It would become his calling card, not backing down. Once Grant was brought East, Confederate Gen. Robert E. Lee faced the military equivalent of a $36 trillion national debt. Grant had more men, equipment and horses and doggedly pursued Lee. It was unsustainable and resulted in the surrender at Appomattox in Virginia.

Despite Grant’s success, he faced tremendous pressure and criticism from Northern politicians and the press for continuing to toss his men and equipment at Lee. Many of the same people who criticized other generals’ lack of action flipped into criticizing Grant as a butcher for too much action.

Painful decisions are necessary. Trump and Musk know this.

Where painful decisions are necessary, there’s always an argument to take the easy way out. Why act if it might result in someone being hurt?

Because not acting can have the same effect. Grant knew that. The determination to make the necessary painful decisions separates authentic leadership from hyperbole.

So now we return to current times and economics. Painful decisions are necessary.

Nonprofit organizations and individual donors may need to intervene when the government can no longer fund programs.
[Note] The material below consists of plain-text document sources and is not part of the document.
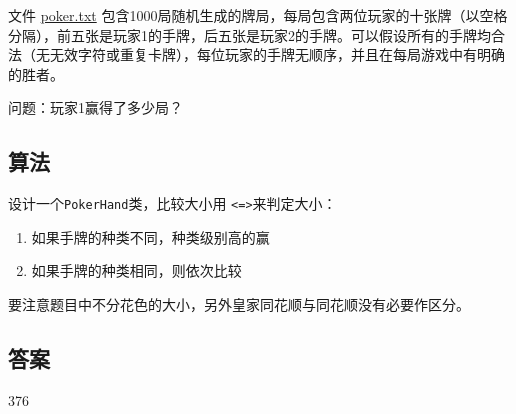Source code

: \begin{tcolorbox}[breakable]
    文件 \href{https://projecteuler.net/resources/documents/0054_poker.txt}{poker.txt} 包含1000局随机生成的牌局，每局包含两位玩家的十张牌（以空格分隔），前五张是玩家1的手牌，后五张是玩家2的手牌。可以假设所有的手牌均合法（无无效字符或重复卡牌），每位玩家的手牌无顺序，并且在每局游戏中有明确的胜者。

	问题：玩家1赢得了多少局？

\end{tcolorbox}

\subsection{算法}
设计一个\texttt{PokerHand}类，比较大小用 \texttt{<=>}来判定大小：
\begin{enumerate}
    \item 如果手牌的种类不同，种类级别高的赢
    \item 如果手牌的种类相同，则依次比较
\end{enumerate}
要注意题目中不分花色的大小，另外皇家同花顺与同花顺没有必要作区分。

\subsection{答案}
376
This has been necessary for a long time, but instead of action, we’ve been subjected to a sort of bureaucratic NIMBYism: Cost cutting is fine as long as it’s not our department or pet project.

It appears that at this moment − and I know this will cause some apoplexy in the most liberal corners of social media − we may have our President Lincoln and Gen. Grant for the war on spending in Donald Trump and Elon Musk. My internal Grant impels me to make the comparison nonetheless.

Take this month's action against the U.S. Agency for International Development. Democrats vigorously defended the organization that, according to White House press secretary Karoline Leavitt, spent $70,000 funding a play in Ireland about diversity, equity and inclusion and $32,000 for a transgender comic book in Peru.

As DOGE and the administration shifted USAID operations to the State Department, Democrats screamed. One fan of the bureaucracy said that “thousands, if not hundreds of thousands” of people would die as a result.

Folks, this was just a skirmish. This was the taking of Fort Donelson, which Grant achieved in February 1862. Shiloh, Antietam, Gettysburg and Vicksburg are still to come.

This fiscal war − against the national debt − must be fought knowing that the casualties will be high.

Let’s hope that Musk is, indeed, a latter-day Grant, doggedly pursuing the spending that strangles our country, demanding the unconditional surrender of those who will somehow claim that cost cutting is necessary while also claiming that every government department, agency or program is indispensable.